Each May and November the Organization for Economic Cooperation and Development issues economic forecasts for its 30 members. Forecasts for 2005 and 2006 were updated while a forecast for 2007 was issued for the first time. And while the organization was upbeat in its outlook for all of its members, it warned that the global economy was still fragile and needed to be handled with care.
OECD refined its 2005 and 2006 forecasts for many of the 30 countries that make up its membership and added its first look at 2007. Two issues have impacted these forecasts in the past year - the (now) rising value of the dollar and the stabilizing but high price of crude oil. The dollar has gained despite the twin trade and fiscal deficits. The deficits are usually a red flag in the currency markets but the dollar has gained on the widening interest rate spread between interest rates in Europe and Japan. The price of crude reached its low point in February 1999 ($11.38 per barrel) and has been climbing in fits and starts ever since, reaching to a high of over $70 a barrel in the aftermath of Katrina. At this writing (December 5, 2005) crude is about $60 a barrel and fluctuates on the weather reports for the northern hemisphere winter.

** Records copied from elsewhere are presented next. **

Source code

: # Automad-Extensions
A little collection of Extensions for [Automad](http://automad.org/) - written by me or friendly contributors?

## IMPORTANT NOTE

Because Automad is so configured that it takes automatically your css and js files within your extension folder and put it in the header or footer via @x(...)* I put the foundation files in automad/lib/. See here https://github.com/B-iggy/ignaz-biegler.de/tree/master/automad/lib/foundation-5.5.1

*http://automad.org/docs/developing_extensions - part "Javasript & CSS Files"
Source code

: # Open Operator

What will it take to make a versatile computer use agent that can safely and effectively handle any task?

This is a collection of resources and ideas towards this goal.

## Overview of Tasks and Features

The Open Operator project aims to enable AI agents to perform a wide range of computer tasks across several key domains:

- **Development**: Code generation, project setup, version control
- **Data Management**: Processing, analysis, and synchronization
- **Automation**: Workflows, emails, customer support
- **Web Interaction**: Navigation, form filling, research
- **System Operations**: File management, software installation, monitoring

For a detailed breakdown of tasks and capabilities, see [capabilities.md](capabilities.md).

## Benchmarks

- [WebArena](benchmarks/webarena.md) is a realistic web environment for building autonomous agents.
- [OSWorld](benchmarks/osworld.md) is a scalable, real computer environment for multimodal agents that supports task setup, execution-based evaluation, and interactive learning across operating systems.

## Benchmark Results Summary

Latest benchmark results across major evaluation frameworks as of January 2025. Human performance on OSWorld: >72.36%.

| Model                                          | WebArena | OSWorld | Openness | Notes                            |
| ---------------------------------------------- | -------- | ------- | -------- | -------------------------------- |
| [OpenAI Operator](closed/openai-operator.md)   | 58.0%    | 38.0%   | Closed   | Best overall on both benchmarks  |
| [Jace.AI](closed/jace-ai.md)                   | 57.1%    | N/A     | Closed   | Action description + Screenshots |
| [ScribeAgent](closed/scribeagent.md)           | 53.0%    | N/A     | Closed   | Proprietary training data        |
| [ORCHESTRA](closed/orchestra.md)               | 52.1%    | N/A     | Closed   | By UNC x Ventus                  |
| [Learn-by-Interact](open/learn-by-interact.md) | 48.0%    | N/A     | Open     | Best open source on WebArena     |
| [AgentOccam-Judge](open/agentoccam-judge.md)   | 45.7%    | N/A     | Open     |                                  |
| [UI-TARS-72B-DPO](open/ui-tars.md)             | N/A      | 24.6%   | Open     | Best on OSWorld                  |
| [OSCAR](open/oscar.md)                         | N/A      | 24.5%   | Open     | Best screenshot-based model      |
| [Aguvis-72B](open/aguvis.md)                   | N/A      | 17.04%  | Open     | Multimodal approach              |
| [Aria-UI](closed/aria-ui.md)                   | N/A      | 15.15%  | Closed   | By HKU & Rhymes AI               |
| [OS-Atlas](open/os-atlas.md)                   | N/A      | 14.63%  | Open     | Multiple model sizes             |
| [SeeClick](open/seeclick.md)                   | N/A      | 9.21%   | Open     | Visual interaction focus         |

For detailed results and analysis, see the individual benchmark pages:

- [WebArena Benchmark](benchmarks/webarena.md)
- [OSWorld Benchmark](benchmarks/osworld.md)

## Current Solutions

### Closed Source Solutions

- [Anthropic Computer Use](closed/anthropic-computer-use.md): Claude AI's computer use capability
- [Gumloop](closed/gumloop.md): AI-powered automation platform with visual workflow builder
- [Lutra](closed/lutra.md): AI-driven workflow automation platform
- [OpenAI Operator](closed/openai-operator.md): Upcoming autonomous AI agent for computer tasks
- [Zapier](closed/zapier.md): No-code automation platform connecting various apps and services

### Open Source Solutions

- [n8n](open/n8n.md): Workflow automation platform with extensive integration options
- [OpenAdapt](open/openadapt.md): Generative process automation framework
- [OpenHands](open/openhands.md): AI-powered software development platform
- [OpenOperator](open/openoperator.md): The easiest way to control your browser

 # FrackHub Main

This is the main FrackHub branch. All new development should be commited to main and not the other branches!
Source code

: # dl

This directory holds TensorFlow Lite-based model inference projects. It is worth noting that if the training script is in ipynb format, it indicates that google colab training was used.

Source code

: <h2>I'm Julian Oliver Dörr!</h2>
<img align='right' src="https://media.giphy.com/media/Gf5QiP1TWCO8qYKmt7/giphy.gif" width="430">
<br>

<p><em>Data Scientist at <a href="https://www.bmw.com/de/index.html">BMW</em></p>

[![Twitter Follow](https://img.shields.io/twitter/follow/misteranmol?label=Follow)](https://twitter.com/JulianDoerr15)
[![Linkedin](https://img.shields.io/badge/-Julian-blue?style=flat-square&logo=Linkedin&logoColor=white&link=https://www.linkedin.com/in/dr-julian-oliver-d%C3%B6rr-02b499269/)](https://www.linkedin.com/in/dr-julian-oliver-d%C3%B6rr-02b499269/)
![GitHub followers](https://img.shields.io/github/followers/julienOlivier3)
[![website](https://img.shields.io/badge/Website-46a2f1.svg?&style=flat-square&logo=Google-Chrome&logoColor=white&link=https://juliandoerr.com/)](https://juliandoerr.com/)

GDP growth disparity continues
Third quarter 2005 growth was an improvement over the soft patches earlier in the year. As a result, 2005 forecasts for Australia, Japan, Canada, Italy and France have been revised slightly higher while forecasts for remaining Group of Seven countries have been nudged lower. Only the U.S. forecast remained unchanged. And into 2006, only the EMU forecast has been lowered.
To illustrate the wide range of worldwide growth rates, the first two graphs below show recent year-over-year gross domestic product (GDP) growth rates for the major industrialized economies. In the first graph are the United States, Britain, the European Monetary Union and Japan. The second graph includes the EMU's three largest economies - Germany, France and Italy - plus Australia and Canada. The third graph shows the November 2005 OECD forecasts for the G-7 and Australia. Although the graph shows a point forecast, a more prudent approach would be to consider a range around that point.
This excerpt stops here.